Dennis van Ek, actuary at Mercer, is forecasting this month will see a drop of 3 percentage points for the average pension fund, in part following the continuing decrease of interest rates – the criterion for discounting liabilities.

He noted that the 30-year swap rate had gone from 1.91% to 1.95% during the first half of the month.

“Although the increased value of bonds and the rise of liabilities following the rates’ drop are reasonably balanced, equity markets have also fallen in October, with the MSCI World Index and the MSCI Europe losing 7% and 9% respectively,” he said.

“As a result, the average pension fund lost between 2 and 3 percentage points of funding.”

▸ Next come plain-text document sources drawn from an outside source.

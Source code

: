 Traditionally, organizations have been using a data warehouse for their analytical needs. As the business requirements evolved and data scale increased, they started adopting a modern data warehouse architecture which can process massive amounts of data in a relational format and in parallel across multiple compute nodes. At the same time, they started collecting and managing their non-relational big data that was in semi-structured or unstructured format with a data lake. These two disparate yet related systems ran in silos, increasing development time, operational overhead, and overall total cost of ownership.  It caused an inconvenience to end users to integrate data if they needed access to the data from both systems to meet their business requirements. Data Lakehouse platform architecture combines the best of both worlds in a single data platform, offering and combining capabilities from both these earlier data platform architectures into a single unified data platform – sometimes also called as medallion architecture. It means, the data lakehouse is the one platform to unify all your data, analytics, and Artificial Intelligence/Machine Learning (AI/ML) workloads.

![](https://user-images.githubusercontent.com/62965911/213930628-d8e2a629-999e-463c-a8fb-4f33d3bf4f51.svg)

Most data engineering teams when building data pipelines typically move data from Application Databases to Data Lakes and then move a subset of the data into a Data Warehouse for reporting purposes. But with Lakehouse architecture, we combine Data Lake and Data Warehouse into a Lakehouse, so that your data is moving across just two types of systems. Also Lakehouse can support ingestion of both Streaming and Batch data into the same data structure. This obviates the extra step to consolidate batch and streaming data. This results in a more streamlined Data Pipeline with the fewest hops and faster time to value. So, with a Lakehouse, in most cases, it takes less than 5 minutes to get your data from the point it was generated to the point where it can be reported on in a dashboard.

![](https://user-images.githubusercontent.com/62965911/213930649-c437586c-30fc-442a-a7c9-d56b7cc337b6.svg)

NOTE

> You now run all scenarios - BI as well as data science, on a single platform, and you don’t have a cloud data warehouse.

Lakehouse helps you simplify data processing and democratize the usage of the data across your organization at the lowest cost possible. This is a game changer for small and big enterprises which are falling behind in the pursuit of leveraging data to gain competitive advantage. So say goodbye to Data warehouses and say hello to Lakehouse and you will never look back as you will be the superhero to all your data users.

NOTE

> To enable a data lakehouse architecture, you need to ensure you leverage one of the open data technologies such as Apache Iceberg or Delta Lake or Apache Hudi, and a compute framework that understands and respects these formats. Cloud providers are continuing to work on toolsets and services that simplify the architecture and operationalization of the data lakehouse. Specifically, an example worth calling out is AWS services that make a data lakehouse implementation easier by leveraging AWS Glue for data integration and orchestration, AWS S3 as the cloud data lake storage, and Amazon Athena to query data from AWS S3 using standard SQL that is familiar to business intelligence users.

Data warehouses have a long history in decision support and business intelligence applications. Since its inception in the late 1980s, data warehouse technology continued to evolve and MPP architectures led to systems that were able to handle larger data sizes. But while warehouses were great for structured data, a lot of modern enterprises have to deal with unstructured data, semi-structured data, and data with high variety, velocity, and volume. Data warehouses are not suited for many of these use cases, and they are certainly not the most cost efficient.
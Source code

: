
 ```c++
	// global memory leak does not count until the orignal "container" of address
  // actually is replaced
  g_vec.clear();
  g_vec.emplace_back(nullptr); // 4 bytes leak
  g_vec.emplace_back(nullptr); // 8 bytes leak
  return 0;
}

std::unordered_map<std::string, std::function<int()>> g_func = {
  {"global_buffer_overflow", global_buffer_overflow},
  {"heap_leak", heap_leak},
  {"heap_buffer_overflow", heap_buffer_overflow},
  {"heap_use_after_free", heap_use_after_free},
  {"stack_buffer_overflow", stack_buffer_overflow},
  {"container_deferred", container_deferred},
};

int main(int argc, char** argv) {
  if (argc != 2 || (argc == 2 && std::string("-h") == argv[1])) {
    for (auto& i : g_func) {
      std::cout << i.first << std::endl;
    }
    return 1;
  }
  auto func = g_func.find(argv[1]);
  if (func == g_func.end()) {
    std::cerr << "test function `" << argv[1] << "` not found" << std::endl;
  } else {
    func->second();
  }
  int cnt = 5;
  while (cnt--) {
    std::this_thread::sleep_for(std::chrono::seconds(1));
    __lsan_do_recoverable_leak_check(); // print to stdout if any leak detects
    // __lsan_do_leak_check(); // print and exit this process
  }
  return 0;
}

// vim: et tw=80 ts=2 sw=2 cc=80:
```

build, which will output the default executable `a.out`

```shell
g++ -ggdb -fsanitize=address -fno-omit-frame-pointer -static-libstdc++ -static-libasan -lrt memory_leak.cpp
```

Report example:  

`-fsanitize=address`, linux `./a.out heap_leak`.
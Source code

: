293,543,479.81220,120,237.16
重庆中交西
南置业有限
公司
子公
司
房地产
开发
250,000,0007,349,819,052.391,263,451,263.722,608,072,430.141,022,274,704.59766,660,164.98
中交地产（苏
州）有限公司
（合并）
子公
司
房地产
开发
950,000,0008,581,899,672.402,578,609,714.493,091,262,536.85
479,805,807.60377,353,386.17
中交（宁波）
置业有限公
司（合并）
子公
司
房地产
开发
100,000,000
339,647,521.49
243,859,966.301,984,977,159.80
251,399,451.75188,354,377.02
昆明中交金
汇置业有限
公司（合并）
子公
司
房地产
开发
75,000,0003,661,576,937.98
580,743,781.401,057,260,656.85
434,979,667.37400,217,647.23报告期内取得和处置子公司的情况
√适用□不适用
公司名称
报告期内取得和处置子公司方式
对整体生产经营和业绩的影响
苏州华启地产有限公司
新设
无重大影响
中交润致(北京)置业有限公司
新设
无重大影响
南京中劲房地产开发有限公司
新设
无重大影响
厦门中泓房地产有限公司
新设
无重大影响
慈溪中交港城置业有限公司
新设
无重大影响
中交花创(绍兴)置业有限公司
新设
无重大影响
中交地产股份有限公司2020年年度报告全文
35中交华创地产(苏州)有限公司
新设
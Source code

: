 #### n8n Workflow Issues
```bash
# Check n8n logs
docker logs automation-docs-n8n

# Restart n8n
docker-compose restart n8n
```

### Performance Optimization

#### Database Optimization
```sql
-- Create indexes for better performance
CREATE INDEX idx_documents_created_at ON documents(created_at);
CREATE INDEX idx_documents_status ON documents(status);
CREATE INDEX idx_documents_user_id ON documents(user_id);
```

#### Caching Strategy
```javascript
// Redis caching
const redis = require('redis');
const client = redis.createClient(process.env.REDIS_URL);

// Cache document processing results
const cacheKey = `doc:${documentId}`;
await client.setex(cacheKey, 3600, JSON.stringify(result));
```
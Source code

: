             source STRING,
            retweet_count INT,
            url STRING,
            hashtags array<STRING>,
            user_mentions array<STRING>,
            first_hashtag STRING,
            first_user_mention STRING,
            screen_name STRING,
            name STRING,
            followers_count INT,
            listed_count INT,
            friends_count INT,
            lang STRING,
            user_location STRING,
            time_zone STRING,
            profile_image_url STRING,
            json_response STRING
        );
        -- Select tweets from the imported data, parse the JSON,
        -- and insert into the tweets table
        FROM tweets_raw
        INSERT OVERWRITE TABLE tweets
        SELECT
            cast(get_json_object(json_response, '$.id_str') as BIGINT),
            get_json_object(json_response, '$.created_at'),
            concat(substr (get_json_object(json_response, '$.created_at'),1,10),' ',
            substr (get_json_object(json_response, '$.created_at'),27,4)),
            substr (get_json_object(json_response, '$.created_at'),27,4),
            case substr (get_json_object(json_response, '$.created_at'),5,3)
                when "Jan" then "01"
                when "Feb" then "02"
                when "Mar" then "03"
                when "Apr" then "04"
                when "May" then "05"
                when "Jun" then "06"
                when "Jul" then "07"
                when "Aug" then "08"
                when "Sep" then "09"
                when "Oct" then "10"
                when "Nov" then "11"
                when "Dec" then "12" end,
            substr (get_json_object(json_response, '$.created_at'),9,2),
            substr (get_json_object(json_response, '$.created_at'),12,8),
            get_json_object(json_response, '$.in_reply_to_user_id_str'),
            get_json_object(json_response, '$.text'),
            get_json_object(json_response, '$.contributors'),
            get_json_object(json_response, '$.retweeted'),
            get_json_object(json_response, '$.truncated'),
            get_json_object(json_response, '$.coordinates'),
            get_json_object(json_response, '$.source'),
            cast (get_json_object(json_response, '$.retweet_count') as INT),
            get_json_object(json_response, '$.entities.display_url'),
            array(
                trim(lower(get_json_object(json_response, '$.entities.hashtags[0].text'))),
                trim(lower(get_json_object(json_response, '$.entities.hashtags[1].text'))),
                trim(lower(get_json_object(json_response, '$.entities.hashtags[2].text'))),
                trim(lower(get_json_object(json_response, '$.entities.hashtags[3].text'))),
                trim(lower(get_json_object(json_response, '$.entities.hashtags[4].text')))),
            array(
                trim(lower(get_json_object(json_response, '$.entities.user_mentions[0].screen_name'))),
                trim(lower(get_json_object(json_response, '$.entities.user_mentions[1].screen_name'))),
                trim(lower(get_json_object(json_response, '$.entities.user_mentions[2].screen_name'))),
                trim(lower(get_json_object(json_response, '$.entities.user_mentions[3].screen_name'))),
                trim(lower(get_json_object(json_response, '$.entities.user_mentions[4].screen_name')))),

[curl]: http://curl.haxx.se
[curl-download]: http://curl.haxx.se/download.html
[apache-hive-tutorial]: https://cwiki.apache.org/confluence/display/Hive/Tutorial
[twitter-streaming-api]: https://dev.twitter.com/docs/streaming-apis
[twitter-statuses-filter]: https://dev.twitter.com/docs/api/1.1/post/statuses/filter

The actuary argued that, if market rates remain at the current level, the official discount rate for liabilities – the three-month average of the market rate plus the ultimate forward rate (UFR) – would decrease further.

“This would take off another percentage point from the coverage of the average scheme,” he said.

Van Ek was no more positive for the fourth quarter. “As things stand now, the official discount rate at October-end would still be 0.2 percentage points above the current market rate. If interest rates don’t drop any further, the average funding would decrease by another 3 percentage points during the following three months,” he pointed out.

However, the actuary stressed that the outcome of his prediction would very much depend on the level of the interest rates, “which is quite volatile at the moment”.

In part based on data of supervisor De Nederlandsche Bank (DNB), Mercer concluded that the average pension fund closed September with a funding ratio of 109%.

However, the €334bn civil service scheme ABP and the metal schemes PMT and PME already reported a funding shortfall, with coverage ratios of 103.1%, 102.8% and 102.6% respectively at September-end.

According to Van Ek, many pension funds have not been able to fully compensate for the losses incurred at the start of the financial crisis in 2008.

Pensions advisor Aon Hewitt said it is expecting a funding drop of 3.5 percentage points for the average pension fund during October.

As the consultant estimated the funding of the average scheme at September-end at 108%, this would lead to a drop to 104.5%, the minimum required coverage.

Mike Pernot, actuary at Aon Hewitt, said the coverage ratio already dropped by 2.2 percentage points during the past two weeks.

He noted that this decrease would even have been 4.7 percentage points under the new UFR rules that come into force on 1 January 2015.

Had the new UFR already been applied at the end of September, the funding of the average scheme would have been no more than 103.8%, and would have been 99.1% at the moment, according to Pernot.